OTU's in DendroPy are distinct from their string labels, and just
because two taxonomic entities have the same label, it does not mean
that they are the same operational taxonomic concept. In particular,
when creating or reading trees (or any other phylogenetic data object),
if you want to do any operations with them, you have to make sure that
they reference the same set of OTU's as represented by TaxonSet objects
[NOTE: in DendroPy 4, this will be called "TaxonNamespace" to emphasize
this concept]. By default, unless reading via a managed collection
(e.g., a TreeList or a DataSet), every tree read in will get its own
taxon namespace reference. You have to explicitly specify the TaxonSet
to use to ensure all trees that are compared or operated on share the
same TaxonSet.

In Dendropy 3, the `symmetric_difference()` operation as well as many
other binary tree operations generally coercs both trees to have the
same TaxonSet reference by "remapping" the OTU's from one tree to
another. Hence, that is why you still got meaningful results instead of
an error. In DendroPy 4, things will be a lot more strict: if you try to
compare two trees with different TaxonNamespace references, you will get
an error.

Ok, with that out of the way, let us address your problem. It comes from
the fact that the initial trees are compared as rooted. But when writing
out using the "as_newick_string()" function, the rooting statement is
not written, and thus when reading it back in again the tree is read as
unrooted. So, if you go this route, you will have to explicitly specify
that the tree is treated as rooted by:

nt2=dendropy.Tree.get_from_string(
t2.as_newick_string(),
as_rooted=True,
schema='newick')

But you should not this route. There is a good reason
"as_newick_string()" writes out an incomplete string: it is not a public
function for public usage, but an internal one used for debugging. In
fact, in DendroPy4, this method longer exists, but is replaced by
"tree._as_newick_string()" to emphasize that this is not a public method.

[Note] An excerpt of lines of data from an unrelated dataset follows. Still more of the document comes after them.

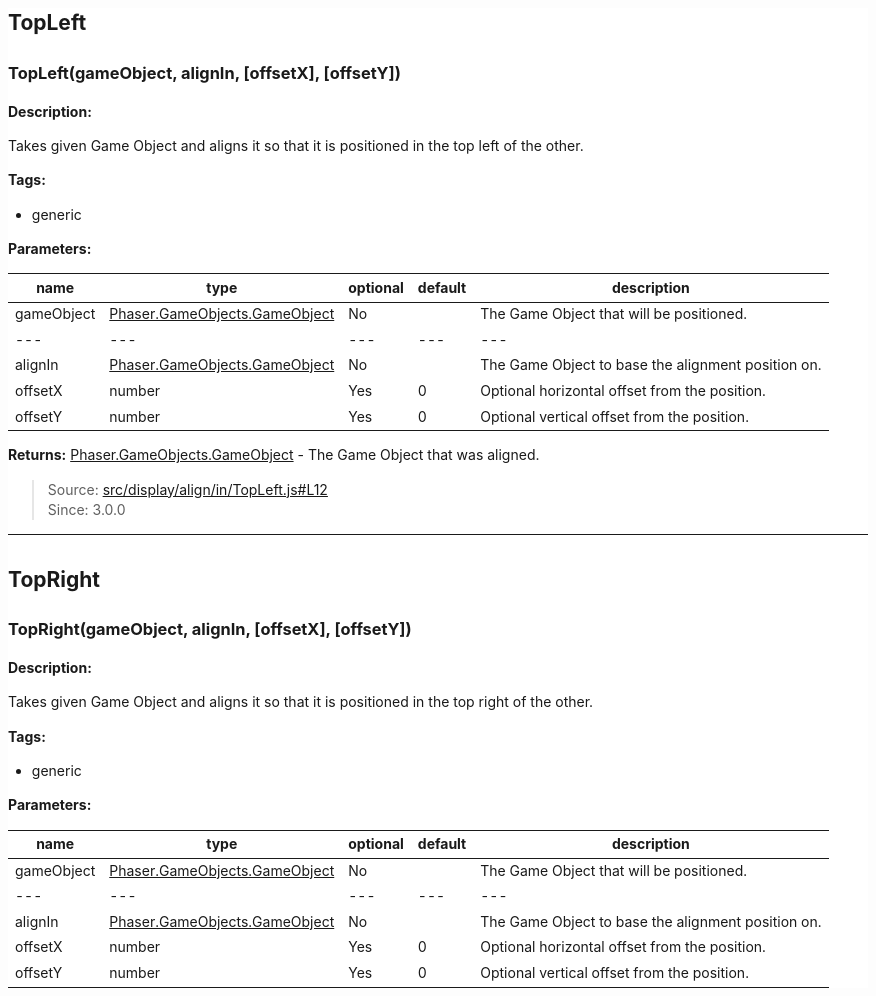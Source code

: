 
## TopLeft

### <static> TopLeft(gameObject, alignIn, [offsetX], [offsetY])

**Description:**

Takes given Game Object and aligns it so that it is positioned in the top left of the other.

**Tags:**

* generic

**Parameters:**

| name | type | optional | default | description |
| --- | --- | --- | --- | --- |
| gameObject | [Phaser.GameObjects.GameObject](../class/gameobjects-gameobject.md) | No |  | The Game Object that will be positioned. |
| --- | --- | --- | --- | --- |
| alignIn | [Phaser.GameObjects.GameObject](../class/gameobjects-gameobject.md) | No |  | The Game Object to base the alignment position on. |
| offsetX | number | Yes | 0 | Optional horizontal offset from the position. |
| offsetY | number | Yes | 0 | Optional vertical offset from the position. |

**Returns:** [Phaser.GameObjects.GameObject](../class/gameobjects-gameobject.md) - The Game Object that was aligned.

> Source: [src/display/align/in/TopLeft.js#L12](https://github.com/phaserjs/phaser/blob/v3.87.0/src/display/align/in/TopLeft.js#L12)  
> Since: 3.0.0

---

## TopRight

### <static> TopRight(gameObject, alignIn, [offsetX], [offsetY])

**Description:**

Takes given Game Object and aligns it so that it is positioned in the top right of the other.

**Tags:**

* generic

**Parameters:**

| name | type | optional | default | description |
| --- | --- | --- | --- | --- |
| gameObject | [Phaser.GameObjects.GameObject](../class/gameobjects-gameobject.md) | No |  | The Game Object that will be positioned. |
| --- | --- | --- | --- | --- |
| alignIn | [Phaser.GameObjects.GameObject](../class/gameobjects-gameobject.md) | No |  | The Game Object to base the alignment position on. |
| offsetX | number | Yes | 0 | Optional horizontal offset from the position. |
| offsetY | number | Yes | 0 | Optional vertical offset from the position. |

You should be using the "as_string()" function, which *is* a public
function, and the recommended way to get a string represented of a
phylogenetic data object. You can see the difference in the two
representations here:

t2 = dendropy.Tree.get_from_string("[&R](A,(B,C));", "newick")
print(t2.as_newick_string())
print(t2.as_string("newick"))

The "as_string()" function is *very* rich, and supports lots of features
that control how the tree is rendered. The "as_newick_string()" does not:

t2 = dendropy.Tree.get_from_string("[&R] (A,(B,C));", "newick")
for nd in t2:
nd.annotations.add_new("!color", "#ff6600")
t2.annotations.add_new("foo", "bar")
print(t2.as_newick_string())
print(t2.as_string("newick", suppress_annotations=False))

So, putting it altogether, we get:

(1) Trees have to reference the same taxonomic namespace, as given by
the TaxonSet object reference
(2) Use the proper "as_string('newick') function to serialize the trees.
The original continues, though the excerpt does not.